Below is a transcript of Dan Rodricks' interview with Benoit.
Dan Rodricks: Has the council done all it can on this front?
Jamie Benoit: No, I think we'll continue to push on and continue to try and put some pressure on Chief Teare to be more transparent on his dealings surrounding the collection of dossiers in particular, which is a pretty serious charge. The people are outraged and fed up with this version of county leadership, and it's up to us to try to make some headway and shed some light on the behavior of senior leaders in the county.
Rodricks: It seems like Chief Teare has dug in his heels.
Benoit: He has. He has obtained a well-known criminal defense lawyer, which I found puzzling given that he hasn't been charged with any crime. But he's engaged a high-profile counsel, and he came down to the council a couple of weeks ago and refused to answer even basic questions about police practice and procedure on the advice of counsel. That's why we invited Emerson Davis to come down—actually, he volunteered to come down—and he provided answers to a lot of our questions that Chief Teare refused to answer.
Rodricks: How does Chief Teare serve in his job? Who appoints him?
Benoit: Under our current laws, the county executive has sole appointment power over the chief. I would anticipate that among some of the fallout of this would be proposals to be put before the voters this fall to change that process to give the legislative branch a role in hiring a police chief and the hiring of executive branch appointments.
Rodricks: What can you say about county services for folks out there in Anne Arundel County wondering what's going on?
Benoit: I'm approached, called and written to almost daily lately. And my response has been that I'm going to continue to focus on doing my share of providing the high quality of life that people have come to expect. But citizens are concerned, and they see a disabled county executive who's finding it difficult to put forth any meaningful policy issues and one of his senior appointed public safety officials has come under this cloud. In some ways, that's even more troubling, given what we ask of our police department and empower our police department to do. They have arrest powers, they are armed, obviously. They are peoples' protection out there, and when the leadership isn't doing its job, it certainly flows down to the rank and file.
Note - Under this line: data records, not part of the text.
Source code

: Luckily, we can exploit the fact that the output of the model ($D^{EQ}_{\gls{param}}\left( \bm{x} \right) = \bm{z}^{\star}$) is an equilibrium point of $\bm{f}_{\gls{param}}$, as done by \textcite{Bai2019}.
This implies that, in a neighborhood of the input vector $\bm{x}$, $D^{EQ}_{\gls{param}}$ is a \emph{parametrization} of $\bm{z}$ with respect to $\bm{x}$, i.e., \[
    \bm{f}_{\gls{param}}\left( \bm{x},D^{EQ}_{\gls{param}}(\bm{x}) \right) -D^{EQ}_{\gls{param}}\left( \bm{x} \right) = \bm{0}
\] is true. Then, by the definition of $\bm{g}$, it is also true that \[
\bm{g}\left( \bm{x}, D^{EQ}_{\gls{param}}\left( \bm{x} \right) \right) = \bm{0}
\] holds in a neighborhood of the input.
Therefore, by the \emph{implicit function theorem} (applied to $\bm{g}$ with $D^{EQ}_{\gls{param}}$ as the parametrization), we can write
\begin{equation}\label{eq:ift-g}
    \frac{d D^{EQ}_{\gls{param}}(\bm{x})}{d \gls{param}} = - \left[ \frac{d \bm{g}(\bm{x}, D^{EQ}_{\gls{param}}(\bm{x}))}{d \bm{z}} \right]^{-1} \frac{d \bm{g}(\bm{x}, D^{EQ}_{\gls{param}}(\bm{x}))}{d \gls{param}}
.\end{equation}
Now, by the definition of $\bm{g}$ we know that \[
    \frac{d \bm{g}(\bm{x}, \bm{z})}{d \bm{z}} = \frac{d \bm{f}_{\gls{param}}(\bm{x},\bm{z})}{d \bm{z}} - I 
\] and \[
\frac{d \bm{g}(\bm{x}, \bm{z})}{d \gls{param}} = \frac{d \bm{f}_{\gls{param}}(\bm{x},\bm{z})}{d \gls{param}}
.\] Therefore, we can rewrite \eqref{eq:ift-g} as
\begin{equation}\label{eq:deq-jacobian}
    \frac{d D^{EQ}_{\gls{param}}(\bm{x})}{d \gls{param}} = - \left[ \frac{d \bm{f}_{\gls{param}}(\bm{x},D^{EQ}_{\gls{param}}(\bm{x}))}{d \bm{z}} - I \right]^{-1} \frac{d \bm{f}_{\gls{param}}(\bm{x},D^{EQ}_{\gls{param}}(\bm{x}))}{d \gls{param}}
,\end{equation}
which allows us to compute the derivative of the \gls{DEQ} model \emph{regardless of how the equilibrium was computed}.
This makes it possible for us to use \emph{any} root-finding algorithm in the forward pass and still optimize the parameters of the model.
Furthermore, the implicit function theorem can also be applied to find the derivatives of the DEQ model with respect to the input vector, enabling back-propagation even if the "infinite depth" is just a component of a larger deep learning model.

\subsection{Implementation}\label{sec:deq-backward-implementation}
It's safe to say that the rank and file are not happy. The morale … to say that it's low is an incredible understatement.
Rodricks: The chairman of your council said this was pure political grandstanding. What was your response when you heard him say that?
Benoit: Well, I don't agree with that. The resolution, while symbolic and there is no binding authority, does send a message to the public that we are paying attention to this and we echo the sentiments we've heard. I have not heard anybody come forth and say they support Chief Teare. Not many. I would say 99 percent or more have come forth to say 'we need him gone and we have no confidence in his continued ability to lead the police department.'
Rodricks: The council, as you know, was in a logjam to fill a vacancy for a long time. Have members of the council thought about a new approach to structure this so it doesn't happen again.
Benoit: I think that's also in the works. Right now, we're in the middle of our decennial charter review process. Our charter commission has submitted a report to us and among the recommendations is to change this process. Some sort of proposal will be put before the voters this year to make this process a little less political. It was a very acrimonious and protracted debate and I don't think any of us are anxious to go back through that. But having said that, from my perspective, the fight was worth it. The person we got, Peter Smith, is going to serve with great distinction and I'm really looking forward to watching him grow as an elected official.